— EXERCISE DIRECTIONS —
All records below are to be duplicated exactly, with every picture excluded.

— RECORDS SHOWN —
◇ ◇ ◇

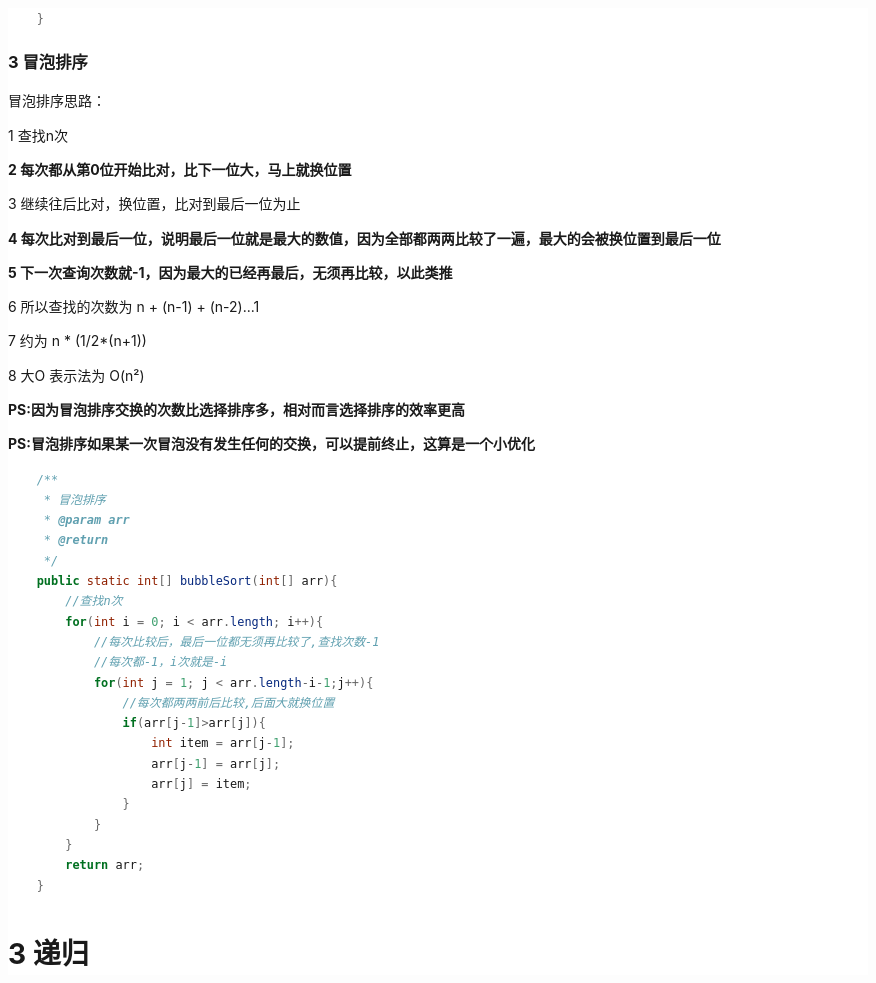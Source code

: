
 ```java
    }
```



### 3 冒泡排序

冒泡排序思路：

1 查找n次

**2 每次都从第0位开始比对，比下一位大，马上就换位置**

3 继续往后比对，换位置，比对到最后一位为止

**4 每次比对到最后一位，说明最后一位就是最大的数值，因为全部都两两比较了一遍，最大的会被换位置到最后一位**

**5 下一次查询次数就-1，因为最大的已经再最后，无须再比较，以此类推**

6 所以查找的次数为 n + (n-1) + (n-2)...1

7 约为 n * (1/2*(n+1))

8 大O 表示法为 O(n²)

**PS:因为冒泡排序交换的次数比选择排序多，相对而言选择排序的效率更高**

**PS:冒泡排序如果某一次冒泡没有发生任何的交换，可以提前终止，这算是一个小优化**

```java
    /**
     * 冒泡排序
     * @param arr
     * @return
     */
    public static int[] bubbleSort(int[] arr){
        //查找n次
        for(int i = 0; i < arr.length; i++){
            //每次比较后，最后一位都无须再比较了,查找次数-1
            //每次都-1，i次就是-i
            for(int j = 1; j < arr.length-i-1;j++){
                //每次都两两前后比较,后面大就换位置
                if(arr[j-1]>arr[j]){
                    int item = arr[j-1];
                    arr[j-1] = arr[j];
                    arr[j] = item;
                }
            }
        }
        return arr;
    }
```



# 3 递归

◇ ◇ ◇

— EXERCISE ANSWER —
Source code

:
 ```java
    }
```



### 3 冒泡排序

冒泡排序思路：

1 查找n次

**2 每次都从第0位开始比对，比下一位大，马上就换位置**

3 继续往后比对，换位置，比对到最后一位为止

**4 每次比对到最后一位，说明最后一位就是最大的数值，因为全部都两两比较了一遍，最大的会被换位置到最后一位**

**5 下一次查询次数就-1，因为最大的已经再最后，无须再比较，以此类推**

6 所以查找的次数为 n + (n-1) + (n-2)...1

7 约为 n * (1/2*(n+1))

8 大O 表示法为 O(n²)

**PS:因为冒泡排序交换的次数比选择排序多，相对而言选择排序的效率更高**

**PS:冒泡排序如果某一次冒泡没有发生任何的交换，可以提前终止，这算是一个小优化**

```java
    /**
     * 冒泡排序
     * @param arr
     * @return
     */
    public static int[] bubbleSort(int[] arr){
        //查找n次
        for(int i = 0; i < arr.length; i++){
            //每次比较后，最后一位都无须再比较了,查找次数-1
            //每次都-1，i次就是-i
            for(int j = 1; j < arr.length-i-1;j++){
                //每次都两两前后比较,后面大就换位置
                if(arr[j-1]>arr[j]){
                    int item = arr[j-1];
                    arr[j-1] = arr[j];
                    arr[j] = item;
                }
            }
        }
        return arr;
    }
```



# 3 递归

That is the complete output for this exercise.